» **DATA PROVIDED**
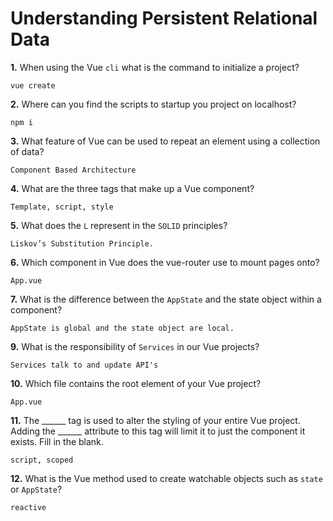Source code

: # Understanding Persistent Relational Data

**1.** When using the Vue `cli` what is the command to initialize a project?
<!-- enter you answer in the space below -->
```
vue create
```
**2.** Where can you find the scripts to startup you project on localhost?
<!-- enter you answer in the space below -->
```
npm i
```
**3.** What feature of Vue can be used to repeat an element using a collection of data?
<!-- enter you answer in the space below -->
```
Component Based Architecture
```
**4.** What are the three tags that make up a Vue component?
<!-- enter you answer in the space below -->
```
Template, script, style
```
**5.** What does the `L` represent in the `SOLID` principles?
<!-- enter you answer in the space below -->
```
Liskov’s Substitution Principle.
```
**6.** Which component in Vue does the vue-router use to mount pages onto?
<!-- enter you answer in the space below -->
```
App.vue
```
**7.** What is the difference between the `AppState` and the state object within a component?
<!-- enter you answer in the space below -->
```
AppState is global and the state object are local.
```
**9.** What is the responsibility of `Services` in our Vue projects?
<!-- enter you answer in the space below -->
```
Services talk to and update API's
```
**10.** Which file contains the root element of your Vue project?
<!-- enter you answer in the space below -->
```
App.vue
```
**11.** The ______ tag is used to alter the styling of your entire Vue project.  Adding the ______ attribute to this tag will limit it to just the component it exists.  Fill in the blank.
<!-- enter you answer in the space below -->
```
script, scoped
```
**12.** What is the Vue method used to create watchable objects such as `state` or `AppState`?
<!-- enter you answer in the space below -->
```
reactive
```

» **WORK TO COMPLETE**
Search the entries for the string "Services" and copy each line where it occurs.

» **TASK OUTPUT**
**9.** What is the responsibility of `Services` in our Vue projects?
Services talk to and update API's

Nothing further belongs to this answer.